Collected data
* * * * * * * * *

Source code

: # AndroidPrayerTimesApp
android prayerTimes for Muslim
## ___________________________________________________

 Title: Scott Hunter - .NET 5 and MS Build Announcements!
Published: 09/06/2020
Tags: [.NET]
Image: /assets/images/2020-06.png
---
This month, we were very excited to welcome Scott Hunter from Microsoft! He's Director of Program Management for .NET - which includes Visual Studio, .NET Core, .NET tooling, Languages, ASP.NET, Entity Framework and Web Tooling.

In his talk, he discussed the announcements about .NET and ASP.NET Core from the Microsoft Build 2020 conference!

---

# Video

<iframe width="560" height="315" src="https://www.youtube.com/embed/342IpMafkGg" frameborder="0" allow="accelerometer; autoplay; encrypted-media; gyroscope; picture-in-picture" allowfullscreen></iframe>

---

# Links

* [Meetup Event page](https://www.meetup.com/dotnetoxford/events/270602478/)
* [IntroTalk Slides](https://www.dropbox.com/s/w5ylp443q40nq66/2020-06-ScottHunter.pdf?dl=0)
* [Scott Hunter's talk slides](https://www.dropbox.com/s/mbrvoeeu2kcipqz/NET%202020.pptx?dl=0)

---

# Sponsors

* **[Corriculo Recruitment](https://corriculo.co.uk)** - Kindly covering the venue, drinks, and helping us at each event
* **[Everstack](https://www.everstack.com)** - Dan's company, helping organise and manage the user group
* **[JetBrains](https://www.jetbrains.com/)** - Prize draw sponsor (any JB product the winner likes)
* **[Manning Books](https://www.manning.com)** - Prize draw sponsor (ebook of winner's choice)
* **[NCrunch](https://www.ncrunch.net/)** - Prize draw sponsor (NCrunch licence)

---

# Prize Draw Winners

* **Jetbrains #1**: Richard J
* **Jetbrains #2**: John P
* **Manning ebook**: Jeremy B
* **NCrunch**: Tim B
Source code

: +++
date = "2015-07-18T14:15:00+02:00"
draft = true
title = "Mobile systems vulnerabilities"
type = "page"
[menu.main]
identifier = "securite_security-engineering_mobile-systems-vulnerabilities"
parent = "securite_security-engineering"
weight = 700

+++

* * * * * * * * *

Work instruction.
All lines above that include the word "dropbox" should be located and copied.

The answer.
* [IntroTalk Slides](https://www.dropbox.com/s/w5ylp443q40nq66/2020-06-ScottHunter.pdf?dl=0)
* [Scott Hunter's talk slides](https://www.dropbox.com/s/mbrvoeeu2kcipqz/NET%202020.pptx?dl=0)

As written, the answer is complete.